Your assignment =>
Only the images get left out; everything else in the records is to be transcribed exactly.

BEGIN

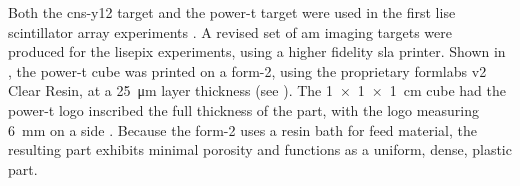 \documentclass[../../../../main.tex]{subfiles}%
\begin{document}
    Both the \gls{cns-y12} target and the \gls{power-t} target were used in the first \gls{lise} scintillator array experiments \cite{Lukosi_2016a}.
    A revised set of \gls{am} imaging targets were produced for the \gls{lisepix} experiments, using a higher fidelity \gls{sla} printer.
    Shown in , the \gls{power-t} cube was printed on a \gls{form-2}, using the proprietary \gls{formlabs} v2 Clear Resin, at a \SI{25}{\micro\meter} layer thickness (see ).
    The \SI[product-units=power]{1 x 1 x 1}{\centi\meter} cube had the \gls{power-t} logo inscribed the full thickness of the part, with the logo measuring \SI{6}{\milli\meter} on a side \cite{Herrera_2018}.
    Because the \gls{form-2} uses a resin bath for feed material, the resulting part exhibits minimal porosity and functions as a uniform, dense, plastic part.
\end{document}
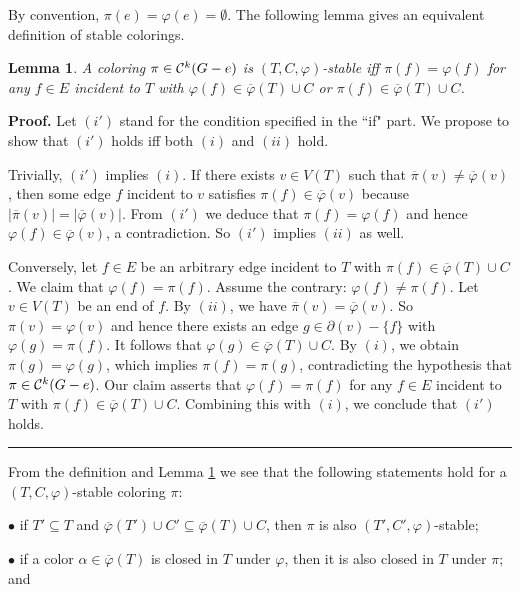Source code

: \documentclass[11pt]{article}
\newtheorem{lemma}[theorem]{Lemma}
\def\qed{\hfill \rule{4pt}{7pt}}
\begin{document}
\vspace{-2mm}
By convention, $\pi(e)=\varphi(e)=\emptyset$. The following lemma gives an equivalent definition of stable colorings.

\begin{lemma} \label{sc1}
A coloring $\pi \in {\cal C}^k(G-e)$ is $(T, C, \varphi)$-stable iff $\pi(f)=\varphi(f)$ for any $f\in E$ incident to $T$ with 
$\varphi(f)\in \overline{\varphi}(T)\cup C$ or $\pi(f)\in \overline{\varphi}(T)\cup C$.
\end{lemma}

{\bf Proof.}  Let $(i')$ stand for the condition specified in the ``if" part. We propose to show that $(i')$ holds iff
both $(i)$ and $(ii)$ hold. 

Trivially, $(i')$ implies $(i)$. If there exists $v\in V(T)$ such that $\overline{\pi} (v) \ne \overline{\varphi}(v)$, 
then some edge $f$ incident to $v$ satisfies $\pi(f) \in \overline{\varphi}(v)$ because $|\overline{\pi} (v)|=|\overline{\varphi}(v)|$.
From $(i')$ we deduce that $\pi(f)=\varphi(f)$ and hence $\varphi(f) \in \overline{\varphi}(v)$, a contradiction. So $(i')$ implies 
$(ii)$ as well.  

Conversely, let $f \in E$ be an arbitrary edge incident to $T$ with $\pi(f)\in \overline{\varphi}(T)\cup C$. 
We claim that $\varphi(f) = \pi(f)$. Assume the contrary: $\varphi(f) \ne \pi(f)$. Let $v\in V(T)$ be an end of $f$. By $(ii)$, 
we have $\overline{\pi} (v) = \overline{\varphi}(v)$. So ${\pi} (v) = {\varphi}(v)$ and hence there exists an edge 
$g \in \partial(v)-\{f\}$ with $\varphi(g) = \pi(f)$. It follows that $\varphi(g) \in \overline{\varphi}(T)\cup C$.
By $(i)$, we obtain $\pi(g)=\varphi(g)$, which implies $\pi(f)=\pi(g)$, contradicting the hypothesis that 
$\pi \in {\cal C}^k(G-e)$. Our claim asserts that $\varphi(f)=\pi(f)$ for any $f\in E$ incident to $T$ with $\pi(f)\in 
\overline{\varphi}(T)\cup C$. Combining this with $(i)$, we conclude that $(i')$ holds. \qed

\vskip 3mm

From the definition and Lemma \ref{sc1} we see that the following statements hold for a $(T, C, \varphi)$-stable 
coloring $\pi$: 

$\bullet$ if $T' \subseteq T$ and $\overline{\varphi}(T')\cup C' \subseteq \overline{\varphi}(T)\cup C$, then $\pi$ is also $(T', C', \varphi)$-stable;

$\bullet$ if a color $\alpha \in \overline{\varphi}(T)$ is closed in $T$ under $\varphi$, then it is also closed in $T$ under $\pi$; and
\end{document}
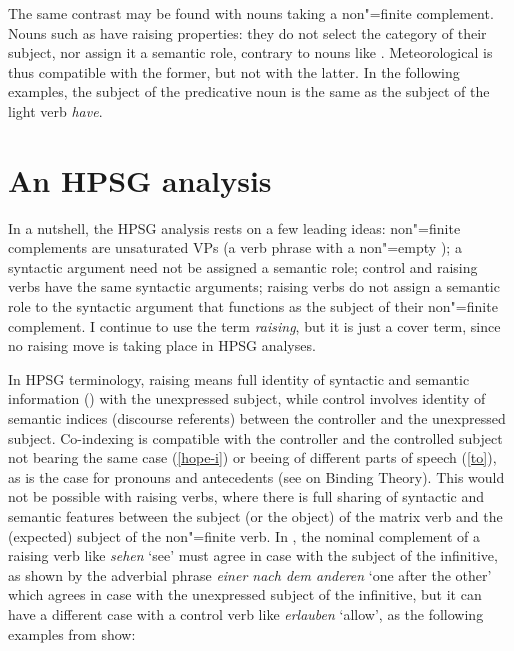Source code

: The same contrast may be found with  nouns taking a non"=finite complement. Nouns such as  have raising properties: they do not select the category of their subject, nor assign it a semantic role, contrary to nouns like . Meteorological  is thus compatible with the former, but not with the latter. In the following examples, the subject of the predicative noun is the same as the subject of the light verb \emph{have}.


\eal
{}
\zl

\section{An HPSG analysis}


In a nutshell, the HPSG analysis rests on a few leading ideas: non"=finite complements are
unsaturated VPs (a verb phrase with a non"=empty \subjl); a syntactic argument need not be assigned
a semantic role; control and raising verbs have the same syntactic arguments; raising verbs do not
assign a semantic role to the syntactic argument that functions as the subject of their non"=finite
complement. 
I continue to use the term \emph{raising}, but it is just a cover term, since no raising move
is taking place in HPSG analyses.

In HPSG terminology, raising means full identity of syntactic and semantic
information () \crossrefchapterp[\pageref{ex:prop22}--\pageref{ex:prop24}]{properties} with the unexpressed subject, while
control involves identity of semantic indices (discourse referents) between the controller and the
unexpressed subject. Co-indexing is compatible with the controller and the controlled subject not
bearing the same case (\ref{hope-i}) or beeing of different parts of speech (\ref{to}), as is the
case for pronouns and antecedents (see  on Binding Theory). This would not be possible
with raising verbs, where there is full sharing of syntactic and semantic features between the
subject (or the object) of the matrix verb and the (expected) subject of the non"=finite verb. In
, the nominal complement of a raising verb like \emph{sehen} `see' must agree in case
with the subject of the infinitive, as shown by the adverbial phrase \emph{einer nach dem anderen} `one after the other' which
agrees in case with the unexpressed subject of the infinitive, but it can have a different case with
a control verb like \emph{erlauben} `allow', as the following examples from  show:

END

Result for this exercise =>
 \documentclass[../../../../main.tex]{subfiles}%
\begin{document}
    Both the \gls{cns-y12} target and the \gls{power-t} target were used in the first \gls{lise} scintillator array experiments \cite{Lukosi_2016a}.
    A revised set of \gls{am} imaging targets were produced for the \gls{lisepix} experiments, using a higher fidelity \gls{sla} printer.
    Shown in , the \gls{power-t} cube was printed on a \gls{form-2}, using the proprietary \gls{formlabs} v2 Clear Resin, at a \SI{25}{\micro\meter} layer thickness (see ).
    The \SI[product-units=power]{1 x 1 x 1}{\centi\meter} cube had the \gls{power-t} logo inscribed the full thickness of the part, with the logo measuring \SI{6}{\milli\meter} on a side \cite{Herrera_2018}.
    Because the \gls{form-2} uses a resin bath for feed material, the resulting part exhibits minimal porosity and functions as a uniform, dense, plastic part.
\end{document}
Source code

: \documentclass[11pt]{article}
\newtheorem{lemma}[theorem]{Lemma}
\def\qed{\hfill \rule{4pt}{7pt}}
\begin{document}
\vspace{-2mm}
By convention, $\pi(e)=\varphi(e)=\emptyset$. The following lemma gives an equivalent definition of stable colorings.

\begin{lemma} \label{sc1}
A coloring $\pi \in {\cal C}^k(G-e)$ is $(T, C, \varphi)$-stable iff $\pi(f)=\varphi(f)$ for any $f\in E$ incident to $T$ with 
$\varphi(f)\in \overline{\varphi}(T)\cup C$ or $\pi(f)\in \overline{\varphi}(T)\cup C$.
\end{lemma}

{\bf Proof.}  Let $(i')$ stand for the condition specified in the ``if" part. We propose to show that $(i')$ holds iff
both $(i)$ and $(ii)$ hold. 

Trivially, $(i')$ implies $(i)$. If there exists $v\in V(T)$ such that $\overline{\pi} (v) \ne \overline{\varphi}(v)$, 
then some edge $f$ incident to $v$ satisfies $\pi(f) \in \overline{\varphi}(v)$ because $|\overline{\pi} (v)|=|\overline{\varphi}(v)|$.
From $(i')$ we deduce that $\pi(f)=\varphi(f)$ and hence $\varphi(f) \in \overline{\varphi}(v)$, a contradiction. So $(i')$ implies 
$(ii)$ as well.  

Conversely, let $f \in E$ be an arbitrary edge incident to $T$ with $\pi(f)\in \overline{\varphi}(T)\cup C$. 
We claim that $\varphi(f) = \pi(f)$. Assume the contrary: $\varphi(f) \ne \pi(f)$. Let $v\in V(T)$ be an end of $f$. By $(ii)$, 
we have $\overline{\pi} (v) = \overline{\varphi}(v)$. So ${\pi} (v) = {\varphi}(v)$ and hence there exists an edge 
$g \in \partial(v)-\{f\}$ with $\varphi(g) = \pi(f)$. It follows that $\varphi(g) \in \overline{\varphi}(T)\cup C$.
By $(i)$, we obtain $\pi(g)=\varphi(g)$, which implies $\pi(f)=\pi(g)$, contradicting the hypothesis that 
$\pi \in {\cal C}^k(G-e)$. Our claim asserts that $\varphi(f)=\pi(f)$ for any $f\in E$ incident to $T$ with $\pi(f)\in 
\overline{\varphi}(T)\cup C$. Combining this with $(i)$, we conclude that $(i')$ holds. \qed

\vskip 3mm

From the definition and Lemma \ref{sc1} we see that the following statements hold for a $(T, C, \varphi)$-stable 
coloring $\pi$: 

$\bullet$ if $T' \subseteq T$ and $\overline{\varphi}(T')\cup C' \subseteq \overline{\varphi}(T)\cup C$, then $\pi$ is also $(T', C', \varphi)$-stable;

$\bullet$ if a color $\alpha \in \overline{\varphi}(T)$ is closed in $T$ under $\varphi$, then it is also closed in $T$ under $\pi$; and
\end{document}
Source code

: The same contrast may be found with  nouns taking a non"=finite complement. Nouns such as  have raising properties: they do not select the category of their subject, nor assign it a semantic role, contrary to nouns like . Meteorological  is thus compatible with the former, but not with the latter. In the following examples, the subject of the predicative noun is the same as the subject of the light verb \emph{have}.


\eal
{}
\zl

\section{An HPSG analysis}


In a nutshell, the HPSG analysis rests on a few leading ideas: non"=finite complements are
unsaturated VPs (a verb phrase with a non"=empty \subjl); a syntactic argument need not be assigned
a semantic role; control and raising verbs have the same syntactic arguments; raising verbs do not
assign a semantic role to the syntactic argument that functions as the subject of their non"=finite
complement. 
I continue to use the term \emph{raising}, but it is just a cover term, since no raising move
is taking place in HPSG analyses.

In HPSG terminology, raising means full identity of syntactic and semantic
information () \crossrefchapterp[\pageref{ex:prop22}--\pageref{ex:prop24}]{properties} with the unexpressed subject, while
control involves identity of semantic indices (discourse referents) between the controller and the
unexpressed subject. Co-indexing is compatible with the controller and the controlled subject not
bearing the same case (\ref{hope-i}) or beeing of different parts of speech (\ref{to}), as is the
case for pronouns and antecedents (see  on Binding Theory). This would not be possible
with raising verbs, where there is full sharing of syntactic and semantic features between the
subject (or the object) of the matrix verb and the (expected) subject of the non"=finite verb. In
, the nominal complement of a raising verb like \emph{sehen} `see' must agree in case
with the subject of the infinitive, as shown by the adverbial phrase \emph{einer nach dem anderen} `one after the other' which
agrees in case with the unexpressed subject of the infinitive, but it can have a different case with
a control verb like \emph{erlauben} `allow', as the following examples from  show:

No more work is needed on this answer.